Badami is well known for its rich history and ancient architecture. It was the ancient capital of the early Chalukya kingdom. A number of richly carved monuments and caves belonging to Chalukyas, dating back to the 6th and 7th centuries can be found here. The Chalukyas laid the foundation of a unique style of architecture, which is a fine blend of North Indian Nagara style and the South Indian Dravidian style of architecture. The architecture and sculptures created in Badami during the time of the Chalukyas inspired later-day architectural and sculpting traditions. A number of places of historical importance are situated near Badami
Badami is located in the northern part of the state of Karnataka, in the southern region of India. It is situated near a red sandstone ridge. The climate of Badami is temperate with summers (April-June) being moderately hot while winters are cool and pleasant (November-February). It is 550 km from the city of Bangalore. It experiences southwestern monsoon rains in the months of June and July.

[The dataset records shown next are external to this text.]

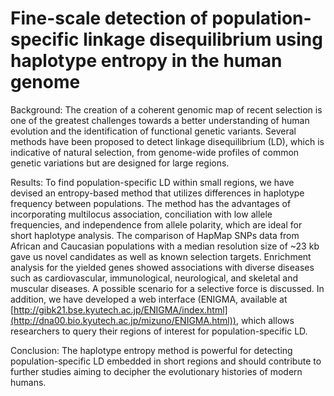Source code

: # Fine-scale detection of population-specific linkage disequilibrium using haplotype entropy in the human genome

Background: The creation of a coherent genomic map of recent selection is one of the greatest challenges towards a better understanding of human evolution and the identification of functional genetic variants. Several methods have been proposed to detect linkage disequilibrium (LD), which is indicative of natural selection, from genome-wide profiles of common genetic variations but are designed for large regions.

Results: To find population-specific LD within small regions, we have devised an entropy-based method that utilizes differences in haplotype frequency between populations. The method has the advantages of incorporating multilocus association, conciliation with low allele frequencies, and independence from allele polarity, which are ideal for short haplotype analysis. The comparison of HapMap SNPs data from African and Caucasian populations with a median resolution size of ~23 kb gave us novel candidates as well as known selection targets. Enrichment analysis for the yielded genes showed associations with diverse diseases such as cardiovascular, immunological, neurological, and skeletal and muscular diseases. A possible scenario for a selective force is discussed. In addition, we have developed a web interface (ENIGMA, available at [http://gibk21.bse.kyutech.ac.jp/ENIGMA/index.html](http://dna00.bio.kyutech.ac.jp/mizuno/ENIGMA.html)), which allows researchers to query their regions of interest for population-specific LD.

Conclusion: The haplotype entropy method is powerful for detecting population-specific LD embedded in short regions and should contribute to further studies aiming to decipher the evolutionary histories of modern humans.
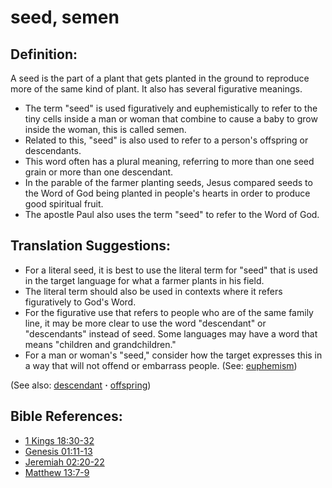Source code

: # seed, semen #

## Definition: ##

A seed is the part of a plant that gets planted in the ground to reproduce more of the same kind of plant. It also has several figurative meanings.

* The term "seed" is used figuratively and euphemistically to refer to the tiny cells inside a man or woman that combine to cause a baby to grow inside the woman, this is called semen.
* Related to this, "seed" is also used to refer to a person's offspring or descendants.
* This word often has a plural meaning, referring to more than one seed grain or more than one descendant.
* In the parable of the farmer planting seeds, Jesus compared seeds to the Word of God being planted in people's hearts in order to produce good spiritual fruit.
* The apostle Paul also uses the term "seed" to refer to the Word of God.

## Translation Suggestions: ##

* For a literal seed, it is best to use the literal term for "seed" that is used in the target language for what a farmer plants in his field.
* The literal term should also be used in contexts where it refers figuratively to God's Word.
* For the figurative use that refers to people who are of the same family line, it may be more clear to use the word "descendant" or "descendants" instead of seed. Some languages may have a word that means "children and grandchildren."
* For a man or woman's "seed," consider how the target expresses this in a way that will not offend or embarrass people.  (See: [euphemism](https://git.door43.org/Door43/en-ta-translate-vol2/src/master/content/figs_euphemism.md))

(See also: [descendant](../other/descendant.md) **·** [offspring](../other/offspring.md))

## Bible References: ##

* [1 Kings 18:30-32](https://door43.org/en/bible/notes/1ki/18/30)
* [Genesis 01:11-13](https://door43.org/en/bible/notes/gen/01/11)
* [Jeremiah 02:20-22](https://door43.org/en/bible/notes/jer/02/20)
* [Matthew 13:7-9](https://door43.org/en/bible/notes/mat/13/07)

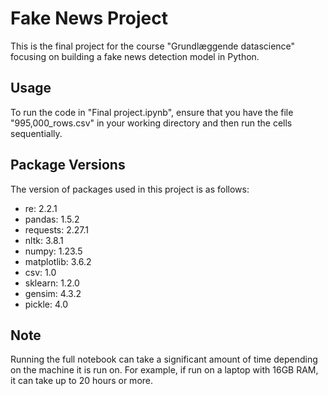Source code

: # Fake News Project

This is the final project for the course "Grundlæggende datascience" focusing on building a fake news detection model in Python.

## Usage

To run the code in "Final project.ipynb", ensure that you have the file "995,000_rows.csv" in your working directory and then run the cells sequentially.



## Package Versions

The version of packages used in this project is as follows:

- re: 2.2.1
- pandas: 1.5.2
- requests: 2.27.1
- nltk: 3.8.1
- numpy: 1.23.5
- matplotlib: 3.6.2
- csv: 1.0
- sklearn: 1.2.0
- gensim: 4.3.2
- pickle: 4.0

## Note

Running the full notebook can take a significant amount of time depending on the machine it is run on. For example, if run on a laptop with 16GB RAM, it can take up to 20 hours or more.
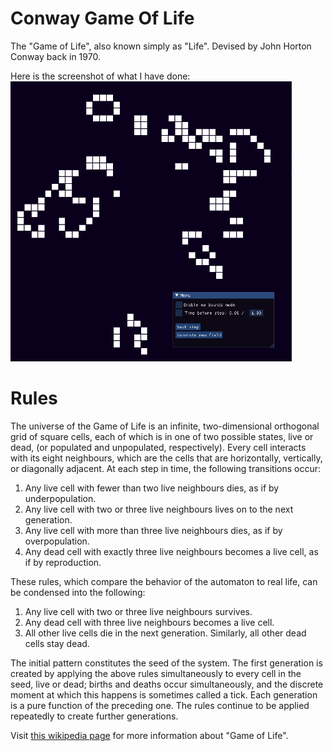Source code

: # Conway Game Of Life
  The "Game of Life", also known simply as "Life". Devised by John Horton Conway back in 1970.
  
  Here is the screenshot of what I have done: <br/>
  <img src="https://raw.githubusercontent.com/Lackym/conway-game-of-life/master/game-of-life.png" alt="drawing" width="450"/>

# Rules

  The universe of the Game of Life is an infinite, two-dimensional orthogonal grid of square cells, each of which is in one of two possible states, live or dead, (or populated and unpopulated, respectively). Every cell interacts with its eight neighbours, which are the cells that are horizontally, vertically, or diagonally adjacent. At each step in time, the following transitions occur:

1) Any live cell with fewer than two live neighbours dies, as if by underpopulation.
2) Any live cell with two or three live neighbours lives on to the next generation.
3) Any live cell with more than three live neighbours dies, as if by overpopulation.
4) Any dead cell with exactly three live neighbours becomes a live cell, as if by reproduction.

These rules, which compare the behavior of the automaton to real life, can be condensed into the following:

1) Any live cell with two or three live neighbours survives.
2) Any dead cell with three live neighbours becomes a live cell.
3) All other live cells die in the next generation. Similarly, all other dead cells stay dead.

  The initial pattern constitutes the seed of the system. The first generation is created by applying the above rules simultaneously to every cell in the seed, live or dead; births and deaths occur simultaneously, and the discrete moment at which this happens is sometimes called a tick. Each generation is a pure function of the preceding one. The rules continue to be applied repeatedly to create further generations.

Visit [this wikipedia page](https://en.wikipedia.org/wiki/Conway%27s_Game_of_Life) for more information about "Game of Life".
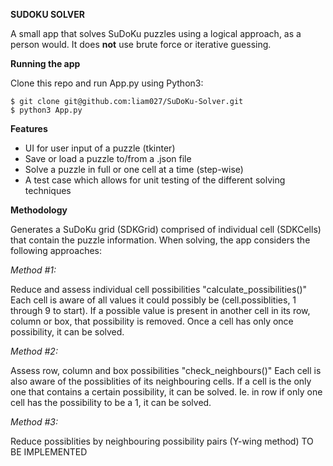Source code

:**SUDOKU SOLVER**

A small app that solves SuDoKu puzzles using a logical approach, as a person would. It does **not** use brute force or iterative guessing.

**Running the app**

Clone this repo and run App.py using Python3:

    $ git clone git@github.com:liam027/SuDoKu-Solver.git
    $ python3 App.py

**Features**
  - UI for user input of a puzzle (tkinter)
  - Save or load a puzzle to/from a .json file
  - Solve a puzzle in full or one cell at a time (step-wise)
  - A test case which allows for unit testing of the different solving techniques

**Methodology**

Generates a SuDoKu grid (SDKGrid) comprised of individual cell (SDKCells) that contain the puzzle information. When solving, the app considers the following approaches:

*Method #1:* 

Reduce and assess individual cell possibilities "calculate_possibilities()"
Each cell is aware of all values it could possibly be (cell.possiblities, 1 through 9 to start). If a possible value is present
in another cell in its row, column or box, that possibility is removed. Once a cell has only once possibility, it can be solved.

*Method #2:* 

Assess row, column and box possibilities "check_neighbours()"
Each cell is also aware of the possiblities of its neighbouring cells. If a cell is the only one that contains a certain possibility, it can be solved.
Ie. in row if only one cell has the possibility to be a 1, it can be solved.

*Method #3:*

Reduce possiblities by neighbouring possibility pairs (Y-wing method)
TO BE IMPLEMENTED
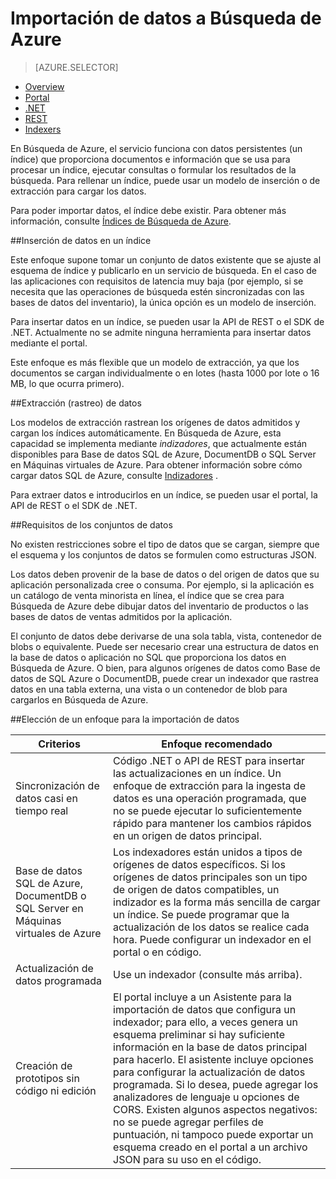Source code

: <properties
	pageTitle="Importación de datos a Búsqueda de Azure | Microsoft Azure | Servicio de búsqueda hospedado en la nube"
	description="Carga de datos en un índice en Búsqueda de Azure"
	services="search"
	documentationCenter=""
	authors="HeidiSteen"
	manager="mblythe"
	editor=""
    tags=""/>

<tags
	ms.service="search"
	ms.devlang="na"
	ms.workload="search"
	ms.topic="get-started-article"
	ms.tgt_pltfrm="na"
	ms.date="02/09/2016"
	ms.author="heidist"/>

# Importación de datos a Búsqueda de Azure
> [AZURE.SELECTOR]
- [Overview](search-what-is-data-import.md)
- [Portal](search-import-data-portal.md)
- [.NET](search-import-data-dotnet.md)
- [REST](search-import-data-rest-api.md)
- [Indexers](search-howto-connecting-azure-sql-database-to-azure-search-using-indexers-2015-02-28.md)

En Búsqueda de Azure, el servicio funciona con datos persistentes (un índice) que proporciona documentos e información que se usa para procesar un índice, ejecutar consultas o formular los resultados de la búsqueda. Para rellenar un índice, puede usar un modelo de inserción o de extracción para cargar los datos.

Para poder importar datos, el índice debe existir. Para obtener más información, consulte [Índices de Búsqueda de Azure](search-what-is-an-index.md).

##Inserción de datos en un índice

Este enfoque supone tomar un conjunto de datos existente que se ajuste al esquema de índice y publicarlo en un servicio de búsqueda. En el caso de las aplicaciones con requisitos de latencia muy baja (por ejemplo, si se necesita que las operaciones de búsqueda estén sincronizadas con las bases de datos del inventario), la única opción es un modelo de inserción.

Para insertar datos en un índice, se pueden usar la API de REST o el SDK de .NET. Actualmente no se admite ninguna herramienta para insertar datos mediante el portal.

Este enfoque es más flexible que un modelo de extracción, ya que los documentos se cargan individualmente o en lotes (hasta 1000 por lote o 16 MB, lo que ocurra primero).

##Extracción (rastreo) de datos 

Los modelos de extracción rastrean los orígenes de datos admitidos y cargan los índices automáticamente. En Búsqueda de Azure, esta capacidad se implementa mediante *indizadores*, que actualmente están disponibles para Base de datos SQL de Azure, DocumentDB o SQL Server en Máquinas virtuales de Azure. Para obtener información sobre cómo cargar datos SQL de Azure, consulte [Indizadores](search-howto-connecting-azure-sql-database-to-azure-search-using-indexers-2015-02-28.md) .

Para extraer datos e introducirlos en un índice, se pueden usar el portal, la API de REST o el SDK de .NET.

##Requisitos de los conjuntos de datos

No existen restricciones sobre el tipo de datos que se cargan, siempre que el esquema y los conjuntos de datos se formulen como estructuras JSON.

Los datos deben provenir de la base de datos o del origen de datos que su aplicación personalizada cree o consuma. Por ejemplo, si la aplicación es un catálogo de venta minorista en línea, el índice que se crea para Búsqueda de Azure debe dibujar datos del inventario de productos o las bases de datos de ventas admitidos por la aplicación.

El conjunto de datos debe derivarse de una sola tabla, vista, contenedor de blobs o equivalente. Puede ser necesario crear una estructura de datos en la base de datos o aplicación no SQL que proporciona los datos en Búsqueda de Azure. O bien, para algunos orígenes de datos como Base de datos de SQL Azure o DocumentDB, puede crear un indexador que rastrea datos en una tabla externa, una vista o un contenedor de blob para cargarlos en Búsqueda de Azure.

##Elección de un enfoque para la importación de datos

|Criterios|Enfoque recomendado|
|------------|---------------|
|Sincronización de datos casi en tiempo real|Código .NET o API de REST para insertar las actualizaciones en un índice. Un enfoque de extracción para la ingesta de datos es una operación programada, que no se puede ejecutar lo suficientemente rápido para mantener los cambios rápidos en un origen de datos principal.|
|Base de datos SQL de Azure, DocumentDB o SQL Server en Máquinas virtuales de Azure|Los indexadores están unidos a tipos de orígenes de datos específicos. Si los orígenes de datos principales son un tipo de origen de datos compatibles, un indizador es la forma más sencilla de cargar un índice. Se puede programar que la actualización de los datos se realice cada hora. Puede configurar un indexador en el portal o en código.|
|Actualización de datos programada|Use un indexador (consulte más arriba).|
|Creación de prototipos sin código ni edición|El portal incluye a un Asistente para la importación de datos que configura un indexador; para ello, a veces genera un esquema preliminar si hay suficiente información en la base de datos principal para hacerlo. El asistente incluye opciones para configurar la actualización de datos programada. Si lo desea, puede agregar los analizadores de lenguaje u opciones de CORS. Existen algunos aspectos negativos: no se puede agregar perfiles de puntuación, ni tampoco puede exportar un esquema creado en el portal a un archivo JSON para su uso en el código.| 

<!---HONumber=AcomDC_0224_2016-->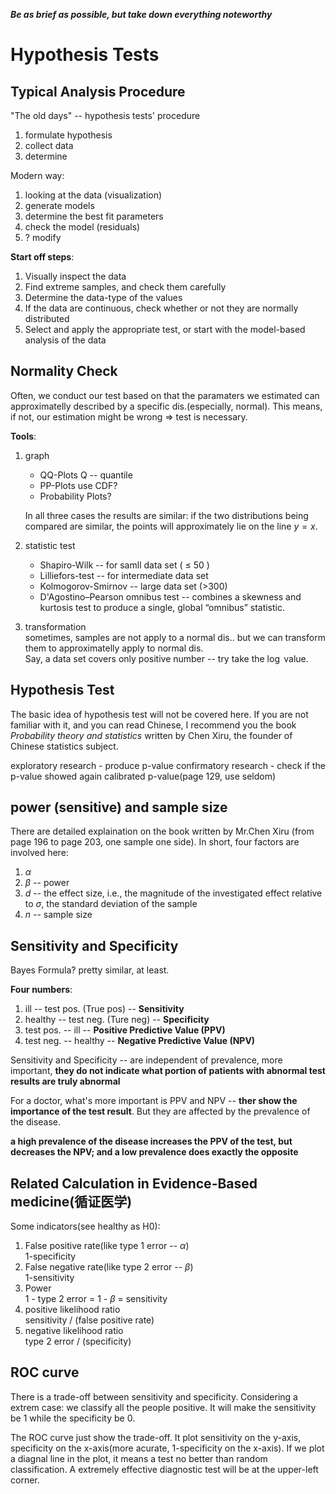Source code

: ***Be as brief as possible, but take down everything noteworthy***

# Hypothesis Tests

## Typical Analysis Procedure
"The old days" -- hypothesis tests' procedure  
1. formulate hypothesis
2. collect data
3. determine

Modern way:  
1. looking at the data (visualization)
2. generate models
3. determine the best fit parameters
4. check the model (residuals)
5. ? modify

**Start off steps**:  
1. Visually inspect the data
2. Find extreme samples, and check them carefully
3. Determine the data-type of the values
4. If the data are continuous, check whether or not they are normally distributed
5. Select and apply the appropriate test, or start with the model-based analysis of the data

## Normality Check
Often, we conduct our test based on that the paramaters we estimated can approximatelly described by a specific dis.(especially, normal). This means, if not, our estimation might be wrong $\Rightarrow$ test is necessary.

**Tools**:  
1. graph  
    * QQ-Plots Q -- quantile
    * PP-Plots use CDF?
    * Probability Plots?

    In all three cases the results are similar: if the two distributions being compared are similar, the points will approximately lie on the line $y=x$.    
2. statistic test  
    * Shapiro-Wilk -- for samll data set ( $\le$ 50 )
    * Lilliefors-test -- for intermediate data set
    * Kolmogorov-Smirnov -- large data set (>300)
    * D'Agostino–Pearson omnibus test -- combines a skewness and kurtosis test to produce a single, global “omnibus” statistic.
3. transformation  
    sometimes, samples are not apply to a normal dis.. but we can transform them to approximatelly apply to normal dis.  
    Say, a data set covers only positive number -- try take the $\log$ value.

## Hypothesis Test

The basic idea of hypothesis test will not be covered here. If you are not familiar with it, and you can read Chinese, I recommend you the book *Probability theory and statistics* written by Chen Xiru, the founder of Chinese statistics subject.

exploratory research - produce p-value
confirmatory research - check if the p-value showed again
calibrated p-value(page 129, use seldom)

## power (sensitive) and sample size
There are detailed explaination on the book written by Mr.Chen Xiru (from page
196 to page 203, one sample one side). In short, four factors are involved here:  
1. $\alpha$
2. $\beta$ -- power
3. $d$ -- the effect size, i.e., the magnitude of the investigated effect relative to $\sigma$, the standard deviation of the sample
4. $n$ -- sample size

## Sensitivity and Specificity
Bayes Formula? pretty similar, at least.

**Four numbers**:  
1. ill -- test pos. (True pos) -- **Sensitivity**
2. healthy -- test neg. (Ture neg) -- **Specificity**
4. test pos. -- ill -- **Positive Predictive Value (PPV)**
4. test neg. -- healthy -- **Negative Predictive Value (NPV)**

Sensitivity and Specificity -- are independent of prevalence, more important, **they do not indicate what portion of patients with abnormal test results are truly abnormal**

For a doctor, what's more important is PPV and NPV -- **ther show the importance of the test result**. But they are affected by the prevalence of the disease.

**a high prevalence of the disease increases the PPV of the test, but decreases the NPV; and a low prevalence does exactly the opposite**

## Related Calculation in Evidence-Based medicine(循证医学)
Some indicators(see healthy as H0):  
1. False positive rate(like type 1 error -- $\alpha$)  
    1-specificity
2. False negative rate(like type 2 error -- $\beta$)  
    1-sensitivity
3. Power  
    1 - type 2 error = 1 - $\beta$ = sensitivity
4. positive likelihood ratio  
    sensitivity / (false positive rate)
5. negative likelihood ratio  
    type 2 error / (specificity)

## ROC curve
There is a trade-off between sensitivity and specificity. Considering a extrem case: we classify all the people positive. It will make the sensitivity be 1 while the specificity be 0.

The ROC curve just show the trade-off. It plot sensitivity on the y-axis,
specificity on the x-axis(more acurate, 1-specificity on the x-axis). If we
plot a diagnal line in the plot, it means a test no better than random
classification. A extremely effective diagnostic test will be at the
upper-left corner.
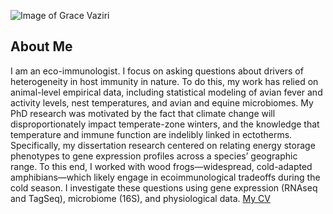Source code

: ![Image of Grace Vaziri](images/headshot.png)
## About Me
I am an eco-immunologist. I focus on asking questions about drivers of heterogeneity in host immunity in nature. To do this, my work has relied on animal-level empirical data, including statistical modeling of avian fever and activity levels, nest temperatures, and avian and equine microbiomes.  My PhD research was motivated by the fact that climate change will disproportionately impact temperate-zone winters, and the knowledge that temperature and immune function are indelibly linked in ectotherms. Specifically, my dissertation research centered on relating energy storage phenotypes to gene expression profiles across a species’ geographic range. To this end, I worked with wood frogs—widespread, cold-adapted amphibians—which likely engage in ecoimmunological tradeoffs during the cold season. I investigate these questions using gene expression (RNAseq and TagSeq), microbiome (16S), and physiological data.
[My CV](PDFs/Grace_J_Vaziri_CV_20250120.pdf)

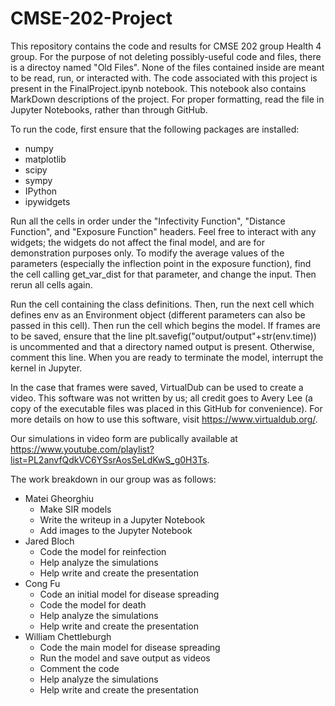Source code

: # CMSE-202-Project

This repository contains the code and results for CMSE 202 group Health 4 group. For the purpose of not deleting possibly-useful code and files, there is a directoy named "Old Files". None of the files contained inside are meant to be read, run, or interacted with. The code associated with this project is present in the FinalProject.ipynb notebook. This notebook also contains MarkDown descriptions of the project. For proper formatting, read the file in Jupyter Notebooks, rather than through GitHub.

To run the code, first ensure that the following packages are installed:
* numpy
* matplotlib
* scipy
* sympy
* IPython
* ipywidgets

Run all the cells in order under the "Infectivity Function", "Distance Function", and "Exposure Function" headers. Feel free to interact with any widgets; the widgets do not affect the final model, and are for demonstration purposes only. To modify the average values of the parameters (especially the inflection point in the exposure function), find the cell calling get_var_dist for that parameter, and change the input. Then rerun all cells again.

Run the cell containing the class definitions. Then, run the next cell which defines env as an Environment object (different parameters can also be passed in this cell). Then run the cell which begins the model. If frames are to be saved, ensure that the line plt.savefig("output/output"+str(env.time)) is uncommented and that a directory named output is present. Otherwise, comment this line. When you are ready to terminate the model, interrupt the kernel in Jupyter.

In the case that frames were saved, VirtualDub can be used to create a video. This software was not written by us; all credit goes to Avery Lee (a copy of the executable files was placed in this GitHub for convenience). For more details on how to use this software, visit https://www.virtualdub.org/.

Our simulations in video form are publically available at https://www.youtube.com/playlist?list=PL2anvfQdkVC6YSsrAosSeLdKwS_g0H3Ts.

The work breakdown in our group was as follows:
* Matei Gheorghiu
	* Make SIR models
	* Write the writeup in a Jupyter Notebook
	* Add images to the Jupyter Notebook
* Jared Bloch
	* Code the model for reinfection
	* Help analyze the simulations
	* Help write and create the presentation
* Cong Fu
	* Code an initial model for disease spreading
	* Code the model for death
	* Help analyze the simulations
	* Help write and create the presentation
* William Chettleburgh
	* Code the main model for disease spreading
	* Run the model and save output as videos
	* Comment the code
	* Help analyze the simulations
	* Help write and create the presentation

The rich past of Badami is closely linked with the ancient Kingdom of Chalukyas. It was founded in the 6th century ad by Pulekeshin I, the great Chalukya ruler, and was the capital city of the Chalukyas from A.D. 540 until A.D. 757. A number of temples and monuments belonging to the Chalukya period can be found in and around Badami. The Rashtrakutas overthrew Badami, and, after its fall, it witnessed anarchy and strife and was successively overrun by a number of rulers. It was also ruled by the Chalukyas of Kalyan (a separate branch of Chalukyas), the Kalachuryas, Yadavas of Devangiri and the Vijaynagar Empire. In the latter medieval period, Adil Shahi rulers of Bijapur and the Marathas ruled it. Badami was finally taken over by the British, who made it a part of the erstwhile Bombay Presidency.